As ILSR has long noted, PPPs can be a decidedly mixed bag. They can be good for municipalities unable or unwilling to handle the logistics or cost of a major deployment alone. At the same time, locals don’t have much or any control over the trajectory of the finished network, including pricing that can quickly creep out of the range of affordability.

Windstream and Colquitt EMC have technically been partnering since 2020, when they first announced their intent to collaborate on upgrades. The partnership came just one year after the Georgia legislature passed a new law making it easier for electrical coops to deliver fiber access to existing electricity customers.

“Colquitt EMC agreed to assist with make-ready and honor zero-cost pole attachments to support its members getting fiber optic internet service,” a spokesperson tells Fierce Telecom. “This also provides a smart grid for future use of the EMC.”

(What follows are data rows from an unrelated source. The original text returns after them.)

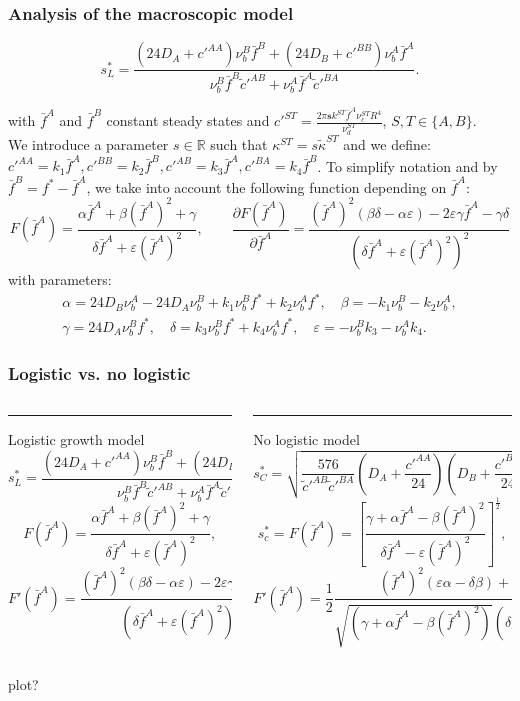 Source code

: \documentclass[10pt]{beamer}
\newcommand\eps{\varepsilon}
\newcommand\ka{\kappa}
\def \p {{\partial}}
\def \a {{\alpha}}
\def \b {{\beta}}
\def \g {{\gamma}}
\def \d {{\delta}}
\def \bfA {{\bar{f}^A}}
\def \bfB {{\bar{f}^B}}
\newcommand\Fontv{\fontsize{7}{7.2}\selectfont}
\newcommand\Fontvii{\fontsize{9}{7.2}\selectfont}
\begin{document}
\begin{frame}
\frametitle{Analysis of the macroscopic model}
\Fontvii
$$s_{L}^{*}=\frac{(24 D_A+c'^{AA})\nu_{b}^{B}\bar{f}^{B}+(24 D_B+c'^{BB})\nu_{b}^{A}\bar{f}^A}{\nu_{b}^{B}\bar{f}^B\tilde{c}'^{AB}+\nu_{b}^{A}\bar{f}^A\tilde{c}'^{BA}}. $$

with $\bar{f}^A$ and $\bar{f}^B$ constant steady states and 
$c'^{ST}=\frac{2\pi \textbf{s} k^{ST} \bfA \nu_c^{ST} R^{4}}{\nu_d^{ST}}$, $S,T \in \{ A,B \}$. \\
We introduce a parameter $s\in \mathbb{R}$ such that $\ka^{ST}=s\tilde{\ka}^{ST} $
and we define: $c'^{AA}=k_1 \bfA, c'^{BB}=k_2\bfB, c'^{AB}=k_3\bfA, c'^{BA}=k_4\bfB$.
To simplify notation and by $\bar{f}^B=f^*-\bar{f}^A$, we take into account the following function depending on $\bfA$:
$$F(\bfA)=\frac{\a \bfA + \b (\bfA)^2 + \g}{\d \bfA + \eps(\bfA)^2}, \quad\quad 
\frac{\p F(\bfA)}{\p \bfA}=\frac{(\bfA)^2(\b \d-\a \eps)-2\eps \g \bfA - \g\d}{(\d \bfA+\eps (\bfA)^2)^2}$$ 
with parameters:
\begin{align}
\a= 24D_B \nu_b^A -24 D_A \nu_b^B +k_1 \nu_b^B f^* + k_2 \nu_b^A f^*, \quad
\b=-k_1 \nu_b^B -k_2 \nu_b^A, \\
\g= 24 D_A \nu_b^B f^*, \quad 
\d= k_3\nu_b^B f^*+k_4 \nu_b^A f^*, \quad
\eps= -\nu_b^B k_3-	\nu_b^A k_4.
\end{align}
\end{frame}




\begin{frame}
\frametitle{Logistic vs. no logistic}
\Fontv
\begin{columns}[T] %
	\begin{column}{.50\textwidth}
		\color{orange}\rule{\linewidth}{2pt}
		Logistic growth model
		$$s_{L}^{*}=\frac{(24 D_A+c'^{AA})\nu_{b}^{B}\bar{f}^{B}+(24 D_B+c'^{BB})\nu_{b}^{A}\bar{f}^A}{\nu_{b}^{B}\bar{f}^B\tilde{c}'^{AB}+\nu_{b}^{A}\bar{f}^A\tilde{c}'^{BA}}, $$
		$$F(\bfA)=\frac{\a \bfA + \b (\bfA)^2 + \g}{\d \bfA + \eps(\bfA)^2}, $$
		$$F'(\bfA)=\frac{(\bfA)^2(\b \d-\a \eps)-2\eps \g \bfA - \g\d}{(\d \bfA+\eps (\bfA)^2)^2}$$ 
		
		
	\end{column}%
	\hfill%
	\begin{column}{.50\textwidth}
		\color{blue}\rule{\linewidth}{2pt}
		No logistic model
		$$ s^{*}_{C}= \sqrt{\frac{576}{\tilde{c}'^{AB} \tilde{c}'^{BA}} \left( D_A+\frac{c'^{AA}}{24} \right) \left(D_B+\frac{c'^{BB}}{24} \right) } $$
		$$ s^{*}_c=F(\bfA)=\left[\frac{\g +\a \bfA - \b (\bfA)^2}{\d \bfA-\eps(\bfA)^2} \right]^{\frac{1}{2}},  $$
		$$  F'(\bfA)=\frac{1}{2} \frac{(\bfA)^{2}(\eps \a-\d\b)+2\eps\g\bfA-\d\g}{\sqrt{(\g+\a \bfA-\b(\bfA)^2)} (\d\bfA-\eps(\bfA)^2)^{3/2} }$$
		
	\end{column}%
\end{columns}

plot?
\end{frame}
\end{document}
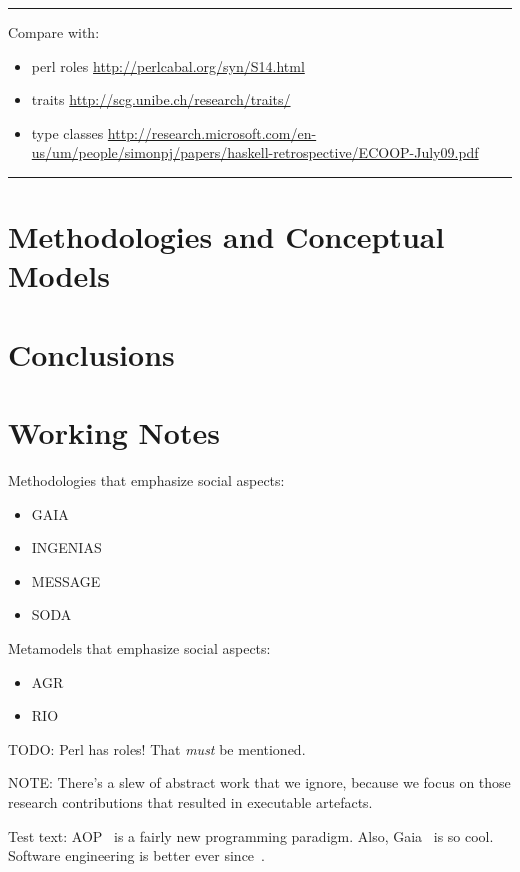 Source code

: \documentclass{article}
\newenvironment{notes}{\medskip\hrule\smallskip\narrower}{\smallskip\hrule\medskip}
\begin{document}
\begin{notes}
Compare with:
\begin{itemize}
\item perl roles \url{http://perlcabal.org/syn/S14.html}
\item traits \url{http://scg.unibe.ch/research/traits/}
\item type classes \url{http://research.microsoft.com/en-us/um/people/simonpj/papers/haskell-retrospective/ECOOP-July09.pdf}
\end{itemize}
\end{notes}

\section{Methodologies and Conceptual Models}\label{sec:general_nonsense} %

\section{Conclusions}\label{sec:conclusions} %

\section{Working Notes} %
Methodologies that emphasize social aspects:
\begin{itemize}
\item GAIA~\cite{journals/aamas/WooldridgeJK00}
\item INGENIAS
\item MESSAGE
\item SODA
\end{itemize}
Metamodels that emphasize social aspects:
\begin{itemize}
\item AGR~\cite{conf/aose/FerberGM03}
\item RIO
\end{itemize}

TODO: Perl has roles! That \emph{must} be mentioned.

NOTE: There's a slew of abstract work that we ignore, because we focus on those research contributions that resulted in executable artefacts.

Test text:
AOP~\cite{journals/ai/Shoham93} is a fairly new programming paradigm.
Also, Gaia~\cite{journals/aamas/WooldridgeJK00} is so cool.
Software engineering is better ever since~\cite{conf/aose/WooldridgeC00}.



\end{document}
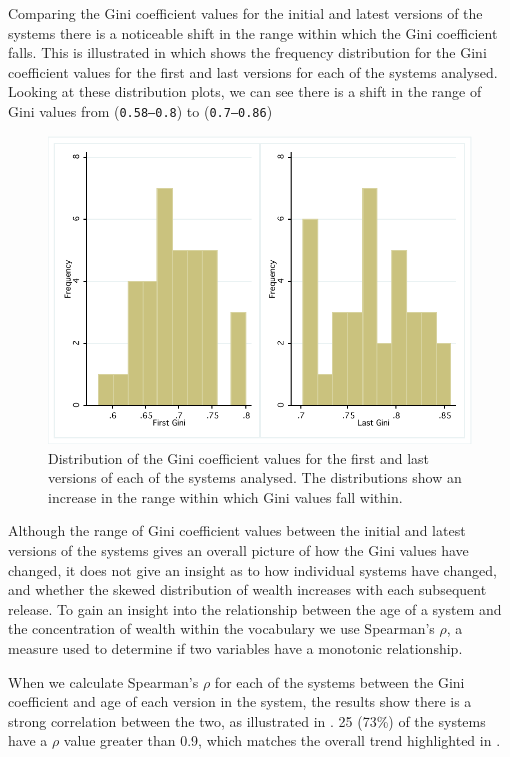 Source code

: Comparing the Gini coefficient values for the initial and latest versions of the systems there is a noticeable shift in the range within which the Gini coefficient falls. This is illustrated in  which shows the frequency distribution for the Gini coefficient values for the first and last versions for each of the systems analysed. Looking at these distribution plots, we can see there is a shift in the range of Gini values from (\texttt{0.58--0.8}) to (\texttt{0.7--0.86})

\begin{figure}[t]
\centering
\includegraphics[width=\textwidth]{Figures/Vocab-FirstLastGini.pdf}
\caption{Distribution of the Gini coefficient values for the first and last versions of each of the systems analysed. The distributions show an increase in the range within which Gini values fall within.}
\label{fig:vocab-firstlastgini-dist}
\end{figure}

Although the range of Gini coefficient values between the initial and latest versions of the systems gives an overall picture of how the Gini values have changed, it does not give an insight as to how individual systems have changed, and whether the skewed distribution of wealth increases with each subsequent release. To gain an insight into the relationship between the age of a system and the concentration of wealth within the vocabulary we use Spearman's $\rho$, a measure used to determine if two variables have a monotonic relationship.

When we calculate Spearman's $\rho$ for each of the systems between the Gini  coefficient and age of each version in the system, the results show there is a strong correlation between the two, as illustrated in . 25 (73\%) of the systems have a $\rho$ value greater than 0.9, which matches the overall trend highlighted in .

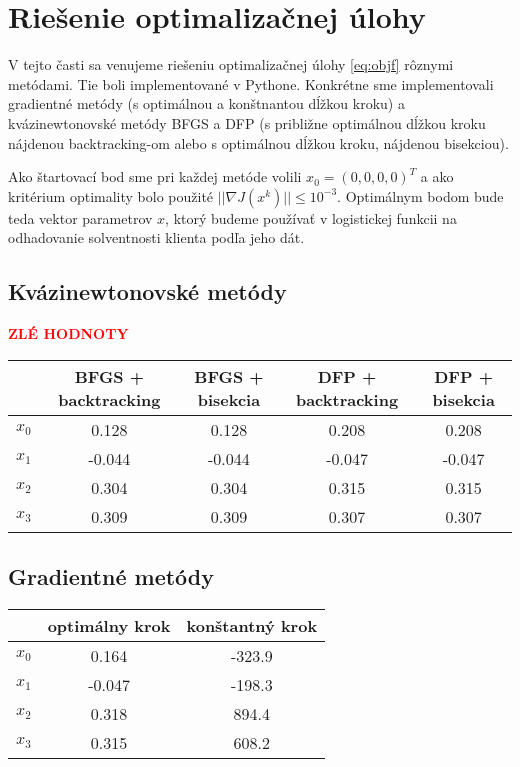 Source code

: \documentclass[report.tex]{subfiles}
\begin{document}
   

\section{Riešenie optimalizačnej úlohy}\label{sec:CD}

V tejto časti sa venujeme riešeniu optimalizačnej úlohy \ref{eq:objf} rôznymi metódami. Tie boli implementované v Pythone. Konkrétne sme implementovali gradientné metódy (s optimálnou a konštnantou dĺžkou kroku) a kvázinewtonovské metódy BFGS a DFP (s približne optimálnou dĺžkou kroku nájdenou backtracking-om alebo s optimálnou dĺžkou kroku, nájdenou bisekciou). 

Ako štartovací bod sme pri každej metóde volili $x_0 = (0,0,0,0)^T$ a ako kritérium optimality bolo použité $||\nabla J(x^k)|| \leq 10^{-3}$. Optimálnym bodom bude teda vektor parametrov $x$, ktorý budeme používať v logistickej funkcii na odhadovanie solventnosti klienta podľa jeho dát.
	
\subsection{Kvázinewtonovské metódy}



\textcolor{red}{\textbf{\Large{ZLÉ  HODNOTY}}}
\begin{center}
	\small
	\begin{tabular}{| c | c  c  c  c |}
		\hline
		 & BFGS + backtracking & BFGS + bisekcia & DFP + backtracking & DFP + bisekcia \\
		\hline
		$x_0$ & 0.128 & 0.128 & 0.208 & 0.208 \\
		$x_1$ & -0.044 & -0.044 & -0.047 & -0.047 \\
		$x_2$ & 0.304 &  0.304 & 0.315 & 0.315 \\
		$x_3$ & 0.309 & 0.309 & 0.307 & 0.307 \\
		\hline
	\end{tabular}
\end{center}

\subsection{Gradientné metódy}

\begin{center}
	\small
	\begin{tabular}{| c | c  c |}
		\hline
		& optimálny krok & konštantný krok \\
		\hline
		$x_0$ & 0.164 & -323.9  \\
		$x_1$ & -0.047 & -198.3  \\
		$x_2$ & 0.318 &  894.4  \\
		$x_3$ & 0.315 & 608.2  \\
		\hline
	\end{tabular}
\end{center}
\end{document}
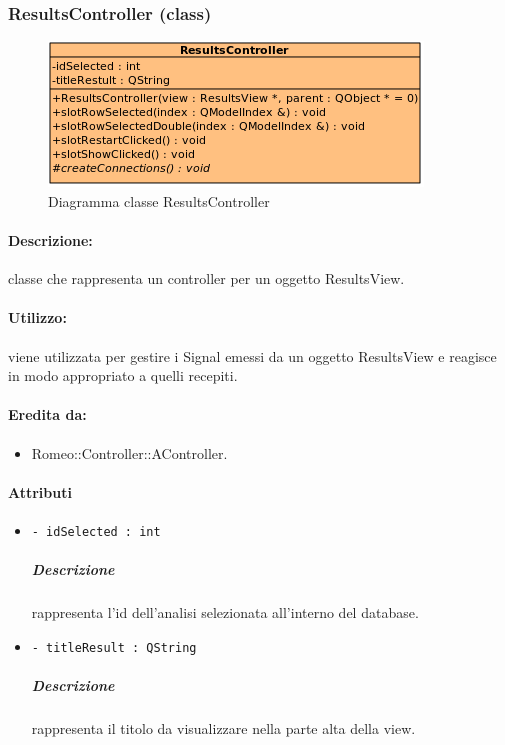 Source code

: 	\subsubsection{ResultsController (class)}
	\begin{figure}[!h]
		\centering
		\includegraphics[width=0.6\linewidth]{./Content/Immagini/controller/ResultsController.png}
		\caption{Diagramma classe ResultsController}
	\end{figure}
	\paragraph{Descrizione:} classe che rappresenta un controller per un oggetto ResultsView.
	\paragraph{Utilizzo:} viene utilizzata per gestire i Signal\g{} emessi da un oggetto ResultsView e reagisce in modo appropriato a quelli recepiti.
	\paragraph{Eredita da:}
		\begin{itemize}
			\item Romeo::Controller::AController.
		\end{itemize}
	\paragraph{Attributi}
		\begin{itemize}
			\item \color{teal} \verb!- idSelected : int!
			\color{black}
			\subparagraph{Descrizione} rappresenta l'id dell'analisi selezionata all'interno del database.
			\item \color{teal} \verb!- titleResult : QString!
			\color{black}
			\subparagraph{Descrizione} rappresenta il titolo da visualizzare nella parte alta della view.
		\end{itemize}
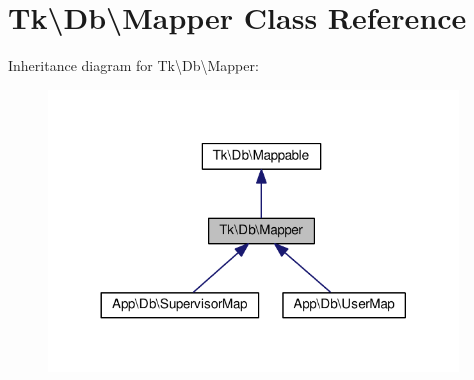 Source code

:\hypertarget{classTk_1_1Db_1_1Mapper}{\section{Tk\textbackslash{}Db\textbackslash{}Mapper Class Reference}
\label{classTk_1_1Db_1_1Mapper}
}


Inheritance diagram for Tk\textbackslash{}Db\textbackslash{}Mapper\+:\nopagebreak
\begin{figure}[H]
\begin{center}
\leavevmode
\includegraphics[width=308pt]{classTk_1_1Db_1_1Mapper__inherit__graph}
\end{center}
\end{figure}
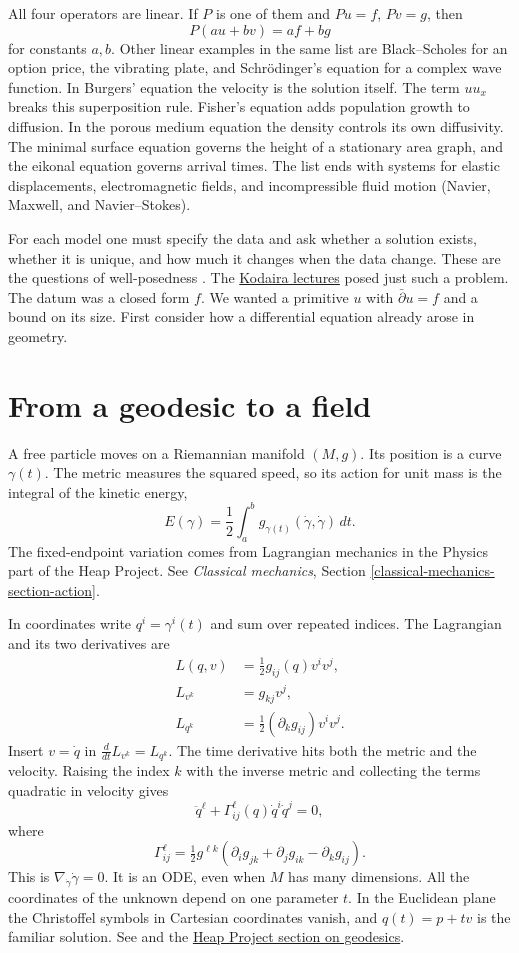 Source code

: All four operators are linear. If $P$ is
one of them and $Pu=f$, $Pv=g$, then
$$
P(au+bv)=af+bg
$$
for constants $a,b$. Other linear examples
in the same list are Black--Scholes for an
option price, the vibrating plate, and
Schr\"odinger's equation for a complex
wave function. In Burgers' equation the
velocity is the solution itself. The term
$uu_x$ breaks this superposition rule.
Fisher's equation adds population growth
to diffusion. In the porous medium equation
the density controls its own diffusivity.
The minimal surface equation governs the
height of a stationary area graph, and the
eikonal equation governs arrival times.
The list ends with systems for elastic
displacements, electromagnetic fields,
and incompressible fluid motion (Navier,
Maxwell, and Navier--Stokes).

For each model one must specify the data
and ask whether a solution exists, whether
it is unique, and how much it changes when
the data change. These are the questions
of well-posedness
\cite[Section 1.3]{salsa-verzini}.
The \href{https://www.heap-project.org/%
download/slides/kodaira-lectures/%
lecture-24.pdf}{Kodaira lectures} posed
just such a problem. The datum was a
closed form $f$.
We wanted a primitive $u$ with
$\bar\partial u=f$ and a bound on its
size. First consider how a differential
equation already arose in geometry.

\section{From a geodesic to a field}
\label{section-geodesic-field}

A free particle moves on a Riemannian
manifold $(M,g)$. Its position is a curve
$\gamma(t)$. The metric measures the
squared speed, so its action for unit mass
is the integral of the kinetic energy,
$$
E(\gamma)=\frac12\int_a^b
g_{\gamma(t)}(\dot\gamma,\dot\gamma)\,dt.
$$
The fixed-endpoint variation comes from
Lagrangian mechanics in the Physics part
of the Heap Project. See
\emph{Classical mechanics}, Section
\ref{classical-mechanics-section-action}.

In coordinates write $q^i=\gamma^i(t)$
and sum over repeated indices. The
Lagrangian and its two derivatives are
$$
\begin{aligned}
L(q,v)&=\tfrac12 g_{ij}(q)v^iv^j,\\
L_{v^k}&=g_{kj}v^j,\\
L_{q^k}&=\tfrac12(\partial_k g_{ij})v^iv^j.
\end{aligned}
$$
Insert $v=\dot q$ in
$\frac{d}{dt}L_{v^k}=L_{q^k}$. The time
derivative hits both the metric and the
velocity. Raising the index $k$ with the
inverse metric and collecting the terms
quadratic in velocity gives
$$
\ddot q^\ell+
\Gamma^\ell_{ij}(q)\dot q^i\dot q^j=0,
$$
where
$$
\Gamma^\ell_{ij}=\tfrac12 g^{\ell k}
(\partial_i g_{jk}+\partial_j g_{ik}
-\partial_k g_{ij}).
$$
This is $\nabla_{\dot\gamma}\dot\gamma=0$.
It is an ODE, even when $M$ has many
dimensions. All the coordinates of the
unknown depend on one parameter $t$.
In the Euclidean plane the Christoffel
symbols in Cartesian coordinates vanish,
and $q(t)=p+tv$ is the familiar solution.
See \cite[Section 19]{arn} and the
\href{https://www.heap-project.org/tag/05Q2}
{Heap Project section on geodesics}.

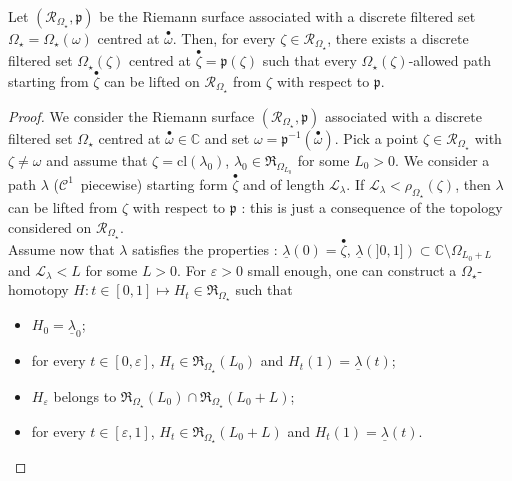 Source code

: \documentclass[11pt, english]{smfart}
\theoremstyle{definition}
\begin{document}
\begin{prop}\label{Propequiv}
Let $(\mathscr{R}_{\Omega_\star}, \mathfrak{p})$ be the Riemann
surface associated with a  discrete filtered set $\Omega_\star =
\Omega_\star (\omega)$ centred at  ${ {\stackrel{\bullet}{\omega}} }$.
Then, for every $\zeta  \in \mathscr{R}_{\Omega_\star}$, there
exists a  discrete filtered set $\Omega_\star (\zeta)$ centred at
${ {\stackrel{\bullet}{\zeta}} } = \mathfrak{p}(\zeta)$ such that
every $\Omega_\star (\zeta)$-allowed path starting from ${ {\stackrel{\bullet}{\zeta}} }$ can be lifted
  on $\mathscr{R}_{\Omega_\star}$ from $\zeta$ with respect to $\mathfrak{p}$.
\end{prop}

\begin{proof}
We consider the Riemann
surface  $(\mathscr{R}_{\Omega_\star}, \mathfrak{p})$  associated with a
discrete filtered set $\Omega_\star$ centred 
at ${ {\stackrel{\bullet}{\omega}} } \in \mathbb{C}$ and set $\omega =
\mathfrak{p}^{-1}({ {\stackrel{\bullet}{\omega}} })$.  Pick a point
 $\zeta  \in \mathscr{R}_{\Omega_\star}$ with $\zeta \neq \omega$ and
 assume that $\zeta = \mathrm{cl}(\lambda_0)$, 
$\lambda_0 \in \mathfrak{R}_{\Omega_{L_0}}$ for some
$L_0>0$. We consider a path $\lambda$  ($\mathcal{C}^1$~piecewise) 
starting form ${ {\stackrel{\bullet}{\zeta}} }$ and of length
$\mathcal{L}_\lambda$. 
If $\mathcal{L}_\lambda < \rho_{\Omega_\star}(\zeta)$, then  $\lambda$ can
be lifted from $\zeta$ with respect to $\mathfrak{p}$ : this is just a consequence
of the topology considered on  $\mathscr{R}_{\Omega_\star}$.\\
Assume now that $\lambda$ satisfies the properties :
$\underline{\lambda}(0) = { {\stackrel{\bullet}{\zeta}} }$, $\underline{\lambda}(]0,1])
\subset  \mathbb{C}\setminus \Omega_{L_0+L}$ and  $\mathcal{L}_\lambda
< L$ for some  $L>0$. For $\varepsilon >0$ small enough, one can construct
a $\Omega_\star$-homotopy
${ H : t \in [0,1] \mapsto H_t \in
  \mathfrak{R}_{\Omega_\star}  }$
such that
\begin{itemize}
\item $H_0 = \underline{\lambda}_0$;
\item for every $t \in [0,\varepsilon]$,  $H_t \in
   \mathfrak{R}_{\Omega_\star}(L_0)$ and $H_t(1) = \underline{\lambda}(t)$;
\item $H_\varepsilon$ belongs to  $\mathfrak{R}_{\Omega_\star}(L_0) \cap
  \mathfrak{R}_{\Omega_\star}(L_0+L)$;
\item for every $t \in [\varepsilon,1]$, $H_t \in
\mathfrak{R}_{\Omega_\star}(L_0+L)$ and  $H_t(1) = \underline{\lambda}(t)$.

\end{itemize}
\end{proof}
\end{document}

While the Windstream project focuses on Colquitt County, the cooperative’s service area covers seven counties in the region, including Berrien, Brooks, Colquitt, Cook, Lowndes, Tift and Worth, serving 48,000 member-owners and 72,000 electric customers.

Numerous cooperatives have been leveraging experience gleaned from the century-old efforts at rural electrification to shore up rural fiber access. In both instances, cooperatives stepped in to combat market failure, and a sustained refusal by fully private operators to deploy fiber into rural markets–often despite massive taxpayer subsidies dispersed over decades.

Colquitt County GA Courthouse

Windstream has been busy since it emerged from bankruptcy in 2020. The company says it currently has 25 public-private partnerships in Georgia alone, in addition to partnerships across Kentucky and Pennsylvania.

That said, Windstream has also at times lobbied for state bans on community owned and operated broadband networks.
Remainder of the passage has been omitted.